The combination of IPH and Brammer into a larger entity creates a clearer differentiation between the value propositions of the smaller specialty distributors at a local level. As one distributor commented, “It creates some confusion in the market as the integration takes place and there is an emphasis on quarterly performance, and we have an opportunity to strengthen our customer relationships based on the local service we provide.” But, he added, “in five years I expect they will be a very tough competitor when they do integrate the companies, and we have to keep improving our value to compete effectively.”

The integration of the IPH and Brammer businesses is expected to take at least a few years. The deal could spark increased M&A activity by Descours & Caboud, Grainger and ERIKS, though ERIKS has not been as active among the primary industry consolidators.

The dealmakers

Advent International, headquartered in the U.S., has completed more than 325 private equity transactions in 40 countries and has $41 billion in assets under management. The company has a long history of investment into distribution. In the U.S., it orchestrated the 2010 merger of the largest roofing and exterior building products distributors, Bradco and ABC Supply, the No. 1 and No. 3 market competitors, to create the dominant industry consolidator, more than 2.5 times the size of its next largest competitor at the time. According to MDM research, ABC Supply’s 2016 revenues were $8.5 billion.

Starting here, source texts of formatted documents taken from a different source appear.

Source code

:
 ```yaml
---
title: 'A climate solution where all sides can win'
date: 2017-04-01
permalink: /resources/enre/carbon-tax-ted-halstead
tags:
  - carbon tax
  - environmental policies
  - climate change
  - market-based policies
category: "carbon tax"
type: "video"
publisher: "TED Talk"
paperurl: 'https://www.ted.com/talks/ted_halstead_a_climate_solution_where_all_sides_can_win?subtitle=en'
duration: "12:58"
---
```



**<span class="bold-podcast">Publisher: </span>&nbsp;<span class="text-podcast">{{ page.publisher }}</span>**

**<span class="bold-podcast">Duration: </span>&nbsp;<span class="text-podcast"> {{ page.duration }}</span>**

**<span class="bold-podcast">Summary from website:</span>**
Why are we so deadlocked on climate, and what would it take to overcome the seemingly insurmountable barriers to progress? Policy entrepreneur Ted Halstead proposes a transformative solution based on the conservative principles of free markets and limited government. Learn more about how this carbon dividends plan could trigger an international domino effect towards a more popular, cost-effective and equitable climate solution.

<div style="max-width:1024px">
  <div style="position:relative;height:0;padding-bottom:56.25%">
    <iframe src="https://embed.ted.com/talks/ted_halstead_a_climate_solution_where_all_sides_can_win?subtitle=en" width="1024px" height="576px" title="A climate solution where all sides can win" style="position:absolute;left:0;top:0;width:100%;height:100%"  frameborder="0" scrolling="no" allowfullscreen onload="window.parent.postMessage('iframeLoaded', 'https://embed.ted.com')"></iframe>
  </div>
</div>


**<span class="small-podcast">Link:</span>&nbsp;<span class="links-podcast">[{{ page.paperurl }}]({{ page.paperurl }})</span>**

In 2011, Advent invested in Morrison Supply Co., now known as MORSCO, Fort Worth, TX. Chip Hornsby, former CEO of Wolseley Inc., was named CEO of MORSCO at that time. The company has grown aggressively through acquisitions, with 2016 revenues of more than $1.7 billion.

PAI Partners, London, has completed 61 transactions in 11 countries since 1994, representing €42 billion (US$46.8 billion) in transaction value. PAI provides the companies they own with the financial and strategic support required to pursue their development and enhance strategic value creation.